Please print the data again exactly as given.

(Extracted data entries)
——

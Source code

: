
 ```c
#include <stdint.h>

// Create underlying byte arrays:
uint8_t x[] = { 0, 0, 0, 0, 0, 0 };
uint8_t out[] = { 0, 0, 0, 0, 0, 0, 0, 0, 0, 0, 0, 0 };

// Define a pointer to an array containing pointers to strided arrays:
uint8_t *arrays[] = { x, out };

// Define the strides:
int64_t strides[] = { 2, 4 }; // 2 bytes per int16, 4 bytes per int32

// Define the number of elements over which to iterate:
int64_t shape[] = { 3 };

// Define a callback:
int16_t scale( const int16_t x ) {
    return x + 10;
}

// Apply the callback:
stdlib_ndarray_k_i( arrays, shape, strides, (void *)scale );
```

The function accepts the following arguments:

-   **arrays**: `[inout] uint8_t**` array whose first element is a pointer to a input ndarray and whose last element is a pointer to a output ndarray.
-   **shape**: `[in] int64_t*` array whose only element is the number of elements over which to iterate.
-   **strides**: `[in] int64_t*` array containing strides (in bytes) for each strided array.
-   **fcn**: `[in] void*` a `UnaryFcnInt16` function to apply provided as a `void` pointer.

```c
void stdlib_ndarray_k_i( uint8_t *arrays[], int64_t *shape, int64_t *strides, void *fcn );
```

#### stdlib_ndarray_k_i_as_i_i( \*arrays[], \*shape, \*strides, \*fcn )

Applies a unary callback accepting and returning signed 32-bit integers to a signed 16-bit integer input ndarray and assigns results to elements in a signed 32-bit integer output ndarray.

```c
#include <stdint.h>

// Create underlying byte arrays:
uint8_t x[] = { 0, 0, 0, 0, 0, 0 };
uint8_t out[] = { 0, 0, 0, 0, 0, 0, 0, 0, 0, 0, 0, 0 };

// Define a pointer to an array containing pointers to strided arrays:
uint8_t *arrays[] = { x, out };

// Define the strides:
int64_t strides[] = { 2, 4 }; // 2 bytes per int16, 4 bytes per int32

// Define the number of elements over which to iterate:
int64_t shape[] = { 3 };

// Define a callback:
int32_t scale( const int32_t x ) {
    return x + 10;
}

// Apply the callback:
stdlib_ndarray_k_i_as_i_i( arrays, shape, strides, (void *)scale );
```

——

Written answer:
Source code

:
 ```c
#include <stdint.h>

// Create underlying byte arrays:
uint8_t x[] = { 0, 0, 0, 0, 0, 0 };
uint8_t out[] = { 0, 0, 0, 0, 0, 0, 0, 0, 0, 0, 0, 0 };

// Define a pointer to an array containing pointers to strided arrays:
uint8_t *arrays[] = { x, out };

// Define the strides:
int64_t strides[] = { 2, 4 }; // 2 bytes per int16, 4 bytes per int32

// Define the number of elements over which to iterate:
int64_t shape[] = { 3 };

// Define a callback:
int16_t scale( const int16_t x ) {
    return x + 10;
}

// Apply the callback:
stdlib_ndarray_k_i( arrays, shape, strides, (void *)scale );
```

The function accepts the following arguments:

-   **arrays**: `[inout] uint8_t**` array whose first element is a pointer to a input ndarray and whose last element is a pointer to a output ndarray.
-   **shape**: `[in] int64_t*` array whose only element is the number of elements over which to iterate.
-   **strides**: `[in] int64_t*` array containing strides (in bytes) for each strided array.
-   **fcn**: `[in] void*` a `UnaryFcnInt16` function to apply provided as a `void` pointer.

```c
void stdlib_ndarray_k_i( uint8_t *arrays[], int64_t *shape, int64_t *strides, void *fcn );
```

#### stdlib_ndarray_k_i_as_i_i( \*arrays[], \*shape, \*strides, \*fcn )

Applies a unary callback accepting and returning signed 32-bit integers to a signed 16-bit integer input ndarray and assigns results to elements in a signed 32-bit integer output ndarray.

```c
#include <stdint.h>

// Create underlying byte arrays:
uint8_t x[] = { 0, 0, 0, 0, 0, 0 };
uint8_t out[] = { 0, 0, 0, 0, 0, 0, 0, 0, 0, 0, 0, 0 };

// Define a pointer to an array containing pointers to strided arrays:
uint8_t *arrays[] = { x, out };

// Define the strides:
int64_t strides[] = { 2, 4 }; // 2 bytes per int16, 4 bytes per int32

// Define the number of elements over which to iterate:
int64_t shape[] = { 3 };

// Define a callback:
int32_t scale( const int32_t x ) {
    return x + 10;
}

// Apply the callback:
stdlib_ndarray_k_i_as_i_i( arrays, shape, strides, (void *)scale );
```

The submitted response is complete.